Rajaratnam, sitting impassively as prosecutor Jonathan Streeter spoke, went on trial in New York on Wednesday in a high-stakes clash with the government. The U.S. Justice Department has made insider trading probes into the secretive hedge fund industry a priority, and the Rajaratnam prosecution is its signature case.
Greed and corruption. This is a case about that man right there, Raj Rajaratnam, using stolen business information to make tens of millions of dollars, Streeter, an assistant U.S. attorney, told the jury, gesturing toward Rajaratnam.
The Sri Lankan-born Rajaratnam, 53, sat with his seven lawyers. His chief defense lawyer, John Dowd, was to get his turn to address the jury later on Wednesday.
In the wood-paneled courtroom, the prosecutor stood at a podium in front of the jury, with dozens of white and brown cardboard document boxes and files piled in one corner, under the defense table and next to the prosecutors.
Streeter said Rajaratnam, founder of the Galleon Group hedge funds, obtained an illegal advantage over ordinary investors.
He exploited a corrupt network of people to obtain information about company secrets such as earnings and mergers, the prosecutor said.
SECRETS AND WIRETAPS
The 12 jurors, including a nurse, a graphic artist and a city transportation department employee, were chosen from a pool of about 150 people.
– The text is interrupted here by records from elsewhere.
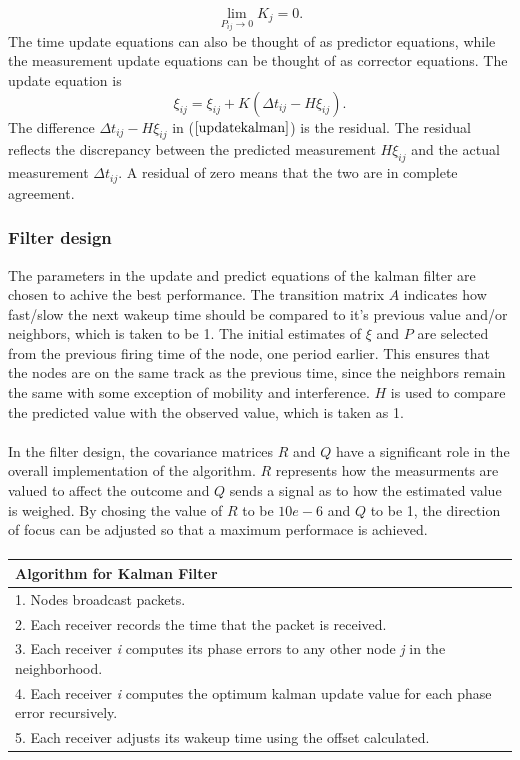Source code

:\documentclass[a4paper,10pt]{report}
\begin{document}
\begin{equation}
\mathop {\lim }\limits_{P_{ij} \to 0 } {K_j} = 0.
\end{equation}
The time update equations can also be thought of as predictor
equations, while the measurement update equations can be thought of
as corrector equations.
\newline
The update equation is
\begin{equation}
\xi_{ij} = \xi_{ij} + K(\Delta t_{ij}-H\xi_{ij}).
\label{updatekalman}
\end{equation}
The difference $\Delta t_{ij} - H\xi_{ij}$ in ($\ref{updatekalman}$) is the
residual. The residual reflects the discrepancy between the
predicted measurement $H\xi_{ij}$ and the actual measurement
$\Delta t_{ij}$. A residual of zero means that the two are in complete
agreement.
\subsubsection{Filter design}
The parameters in the update and predict equations of the kalman filter are chosen to achive the best performance. 
The transition matrix $A$ indicates how fast/slow the next wakeup
time should be compared to it's previous value and/or neighbors, which is taken to be 1. The
initial estimates of $\xi$ and $P$ are selected from the previous
firing time of the node, one period earlier. This ensures that the
nodes are on the same track as the previous time, since the
neighbors remain the same with some exception of mobility and
interference. $H$ is used to compare the predicted value with the
observed value, which is taken as 1. \paragraph*{} In the filter design, the covariance
matrices $R$ and $Q$ have a significant role in the overall
implementation of the algorithm. $R$ represents how the measurments
are valued to affect the outcome and $Q$ sends a signal as to how
the estimated value is weighed. By chosing the value of $R$ to be $10e-6$  and $Q$ to be 1,
the direction of focus can be adjusted so that a maximum performace is achieved.
\paragraph*{}
\begin{tabular}{  l }Algorithm for Kalman Filter \\ \hline \hline
1. Nodes broadcast packets. \\  2. Each receiver records the time that the packet is received. \\
3. Each receiver \textit{i} computes its phase errors to any other node \textit{j} in the neighborhood. \\
4. Each receiver \textit{i} computes the optimum kalman update value for each phase error recursively. \\
5. Each receiver adjusts its wakeup time using the offset calculated.\\
\hline \hline
\end{tabular}
\end{document}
In a trial expected to last two months, the five men and seven women will hear about corporate secrets, wiretaps and cooperating witnesses who are expected to testify about illicit stock tips allegedly fed to the Galleon Group founder.
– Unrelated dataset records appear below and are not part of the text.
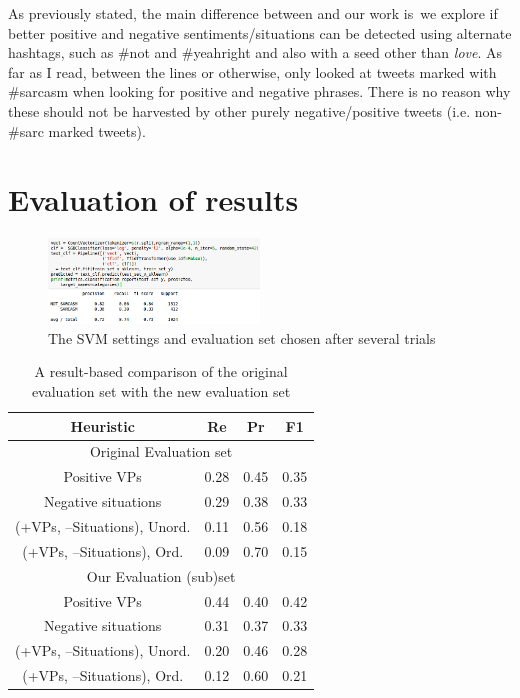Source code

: \documentclass[11pt]{article}
\begin{document}
As previously stated, the main difference between \cite{riloff2013sarcasm} and our work is we explore  if better positive and negative sentiments/situations can be detected using alternate hashtags, such as \#not and \#yeahright and also with a seed other than \textit{love}. As far as I read, between the lines or otherwise, \cite{riloff2013sarcasm} only looked at tweets marked with \#sarcasm when looking for positive and negative phrases. There is no reason why these should not be harvested by other purely negative/positive tweets (i.e. non-\#sarc marked tweets).

\section{Evaluation of results}

\begin{figure}
\includegraphics[width=0.5\textwidth]{the-chosen-svm-settings}
\caption{The SVM settings and evaluation set chosen after several trials}
\label{fig:results-choosing-svm-and-data}
\end{figure}

\begin{table}
\centering
\begin{tabular}{ | c | c c c |} 
\hline
Heuristic & Re & Pr & F1 \\
 \hline
 \multicolumn{4}{|c|}{Original Evaluation set} \\
 \hline
 Positive VPs & 0.28 & 0.45 & 0.35 \\ 
 Negative situations & 0.29 & 0.38 & 0.33 \\ 
 (+VPs, –Situations), Unord. & 0.11 & 0.56 & 0.18 \\ 
 (+VPs, –Situations), Ord. & 0.09 & 0.70 & 0.15 \\ 
 \hline
  \multicolumn{4}{|c|}{Our Evaluation (sub)set} \\
  \hline
 Positive VPs & 0.44 & 0.40 & 0.42 \\ 
 Negative situations & 0.31 & 0.37 & 0.33 \\ 
 (+VPs, –Situations), Unord. & 0.20 & 0.46 & 0.28 \\ 
 (+VPs, –Situations), Ord. & 0.12 & 0.60 & 0.21 \\ 
 \hline
\end{tabular}
\caption{A result-based comparison of the original evaluation set with the new evaluation set}
\label{table:1}
\end{table}
\end{document}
The government accuses Rajaratnam of reaping $45 million in illegal profit between 2003 and March 2009.
Rajaratnam's defense team will provide some insight into its trial strategy in the face of hundreds of secretly recorded phone calls and several friends who could testify for the prosecution. His lawyers contend that the government has significantly broadened its definition of insider trading.
Not since the mid-1980s has a Wall Street insider trading case grabbed such wide public attention. Then, speculator Ivan Boesky, Drexel Burnham Lambert and its junk bond chief, Michael Milken, were prosecution targets.
Jury selection, which began on Tuesday, went relatively quickly for such a high-profile case.
At one point during U.S. District Judge Richard Holwell's questioning of prospective jurors, a 47-year-old woman said she only watches comedies on TV and Holwell responded, I agree.
One prospective juror said he did not read newspapers because he found them to be depressing.
Everyone in the courtroom laughed when another recounted watching Two and A Half Men, the TV show that fired actor Charlie Sheen after his rants about the show's creator.
Asked what she liked to do in her free time, one said jury duty bringing laughter. She is on the panel.
But the case is no laughing matter for Rajaratnam, who could go to prison for 20 years if convicted of the most serious charge of securities fraud.
Since arresting Rajaratnam in October 2009 and announcing criminal charges against 26 former traders, executives and lawyers, authorities have pressed on with what they call the biggest ever hedge fund insider trading probe.
Nineteen people have pleaded guilty in the Galleon case. It stands apart from past insider trading investigations because of the government's wide-scale use of phone taps. Jurors will hear up to 173 audio recordings during the trial.
The case is USA v Raj Rajaratnam, U.S. District Court for the Southern District of New York, No. 09-01184.